3 minute read
File under: Marketplace
We hold onto our preconceptions for comfort. For nailing that blind. For feeling good about what we are doing. For feeling right.
We dissect all of the whimsy and surprise out of the fruit from a magical piece of land by peppering the producer who shepherded it from fruit to juice and into bottle with questions like – stems? How long in barrel exactly? What’s was the PH? What was the temperature? How often do you rack the wines?
I have asked these questions, feeding my own ego with “I knew it” and “maybe the wines would be better if…” – but the inconvenient truth is that as experienced as one might be, you can probably never fully decifer the mosaic that is in an artisan bottle of wine. The pieces are just too many and too shape-shifting to really and truly know it all. So we lean towards preconceived notions, partially writing the script of a wine before the wine is poured.

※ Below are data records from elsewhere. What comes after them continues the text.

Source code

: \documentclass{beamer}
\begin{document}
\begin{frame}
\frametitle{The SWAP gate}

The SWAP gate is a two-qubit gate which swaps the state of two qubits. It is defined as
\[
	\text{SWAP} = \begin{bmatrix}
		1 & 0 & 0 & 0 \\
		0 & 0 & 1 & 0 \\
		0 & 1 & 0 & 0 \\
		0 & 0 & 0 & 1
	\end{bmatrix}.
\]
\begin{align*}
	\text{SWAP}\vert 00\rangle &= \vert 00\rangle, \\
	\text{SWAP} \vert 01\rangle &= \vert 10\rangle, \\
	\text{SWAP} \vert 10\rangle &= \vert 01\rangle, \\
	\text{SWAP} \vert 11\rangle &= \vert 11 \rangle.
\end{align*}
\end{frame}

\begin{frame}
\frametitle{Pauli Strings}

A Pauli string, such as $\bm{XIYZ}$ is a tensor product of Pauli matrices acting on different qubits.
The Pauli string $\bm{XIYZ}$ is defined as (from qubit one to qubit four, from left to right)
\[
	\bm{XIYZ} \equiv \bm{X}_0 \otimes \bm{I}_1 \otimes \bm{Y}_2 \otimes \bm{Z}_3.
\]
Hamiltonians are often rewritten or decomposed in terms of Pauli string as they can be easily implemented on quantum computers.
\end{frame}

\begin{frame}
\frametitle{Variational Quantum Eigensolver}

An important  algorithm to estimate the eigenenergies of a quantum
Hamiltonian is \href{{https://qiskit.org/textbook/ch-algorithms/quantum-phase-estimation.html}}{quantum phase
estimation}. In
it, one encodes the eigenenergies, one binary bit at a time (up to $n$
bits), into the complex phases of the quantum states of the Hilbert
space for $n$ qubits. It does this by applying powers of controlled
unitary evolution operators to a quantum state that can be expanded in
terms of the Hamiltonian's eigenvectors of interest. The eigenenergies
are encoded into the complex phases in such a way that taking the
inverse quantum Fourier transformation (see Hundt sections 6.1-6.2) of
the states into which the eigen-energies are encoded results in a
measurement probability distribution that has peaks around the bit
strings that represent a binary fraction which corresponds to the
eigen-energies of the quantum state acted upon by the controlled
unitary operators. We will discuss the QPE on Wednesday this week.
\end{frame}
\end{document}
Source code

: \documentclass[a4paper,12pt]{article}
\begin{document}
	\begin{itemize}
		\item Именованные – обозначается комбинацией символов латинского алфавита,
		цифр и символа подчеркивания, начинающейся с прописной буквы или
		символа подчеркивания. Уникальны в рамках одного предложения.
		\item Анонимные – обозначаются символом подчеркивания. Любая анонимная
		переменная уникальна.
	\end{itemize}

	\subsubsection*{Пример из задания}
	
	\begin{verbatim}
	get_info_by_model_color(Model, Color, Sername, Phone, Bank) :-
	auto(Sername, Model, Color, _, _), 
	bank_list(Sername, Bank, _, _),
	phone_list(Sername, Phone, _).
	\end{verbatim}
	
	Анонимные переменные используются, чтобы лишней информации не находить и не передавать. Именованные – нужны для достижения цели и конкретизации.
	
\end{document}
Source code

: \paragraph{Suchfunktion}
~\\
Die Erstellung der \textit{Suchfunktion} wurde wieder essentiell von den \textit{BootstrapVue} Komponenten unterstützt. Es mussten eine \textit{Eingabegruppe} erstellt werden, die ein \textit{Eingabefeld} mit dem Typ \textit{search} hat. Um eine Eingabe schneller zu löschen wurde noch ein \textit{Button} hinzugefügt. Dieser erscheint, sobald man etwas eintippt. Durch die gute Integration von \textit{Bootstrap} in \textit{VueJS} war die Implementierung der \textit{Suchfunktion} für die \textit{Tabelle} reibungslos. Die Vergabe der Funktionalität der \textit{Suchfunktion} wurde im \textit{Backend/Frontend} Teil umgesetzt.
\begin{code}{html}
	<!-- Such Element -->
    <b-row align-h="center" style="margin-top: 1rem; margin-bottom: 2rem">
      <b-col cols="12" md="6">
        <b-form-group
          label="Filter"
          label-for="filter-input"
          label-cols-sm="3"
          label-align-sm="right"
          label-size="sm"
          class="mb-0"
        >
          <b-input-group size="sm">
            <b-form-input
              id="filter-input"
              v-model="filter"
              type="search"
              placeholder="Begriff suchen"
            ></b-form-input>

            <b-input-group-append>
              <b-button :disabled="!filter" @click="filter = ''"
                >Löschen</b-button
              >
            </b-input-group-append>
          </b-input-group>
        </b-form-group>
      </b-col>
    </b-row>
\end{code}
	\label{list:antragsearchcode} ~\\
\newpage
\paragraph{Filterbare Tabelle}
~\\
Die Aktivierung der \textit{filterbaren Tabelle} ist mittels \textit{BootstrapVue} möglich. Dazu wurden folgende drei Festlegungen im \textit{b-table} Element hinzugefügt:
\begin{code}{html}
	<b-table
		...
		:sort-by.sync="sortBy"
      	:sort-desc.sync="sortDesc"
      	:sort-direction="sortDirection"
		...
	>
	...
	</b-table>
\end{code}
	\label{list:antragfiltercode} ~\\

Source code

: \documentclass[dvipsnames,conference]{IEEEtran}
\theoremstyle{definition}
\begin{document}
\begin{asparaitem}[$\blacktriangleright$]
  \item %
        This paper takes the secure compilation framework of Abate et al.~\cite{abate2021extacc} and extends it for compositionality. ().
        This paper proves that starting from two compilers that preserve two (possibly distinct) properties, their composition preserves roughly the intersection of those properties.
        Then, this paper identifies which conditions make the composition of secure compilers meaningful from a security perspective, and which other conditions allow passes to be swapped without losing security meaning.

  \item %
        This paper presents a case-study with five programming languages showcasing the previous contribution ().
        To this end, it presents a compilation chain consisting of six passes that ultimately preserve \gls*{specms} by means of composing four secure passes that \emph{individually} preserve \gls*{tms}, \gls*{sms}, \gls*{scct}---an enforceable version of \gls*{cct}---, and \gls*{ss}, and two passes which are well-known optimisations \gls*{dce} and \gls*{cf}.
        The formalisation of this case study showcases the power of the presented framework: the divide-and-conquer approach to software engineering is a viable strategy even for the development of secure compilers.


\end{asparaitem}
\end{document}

Why are we doing that again?
I wonder if we as an industry have gone too far towards the tenured professor as the ideal. Where having all the answers is the goal. Would you truly follow an Academic Wine Prophet?
There is no doubt that science is present – geology, too. That wonderful interaction called fermentation is in itself a lifetime of study.
And yet, I still wonder what we are promoting – what it’s all for.
What we are saying to young sommeliers and beverage directors when the interview includes the first la-la vintages, what’s the ideal cost for btg, and what was your stage at Dujac like? And not, what does the art of table-side collaboration look like for you? How do you want to lead? What’s the wine you are into that isn’t everywhere? What is the narrative of a great wine program?
We will have to throw out our preconceptions to build the industry in a better way. Don’t focus so much on the brushstrokes of academic study and miss the whole painting.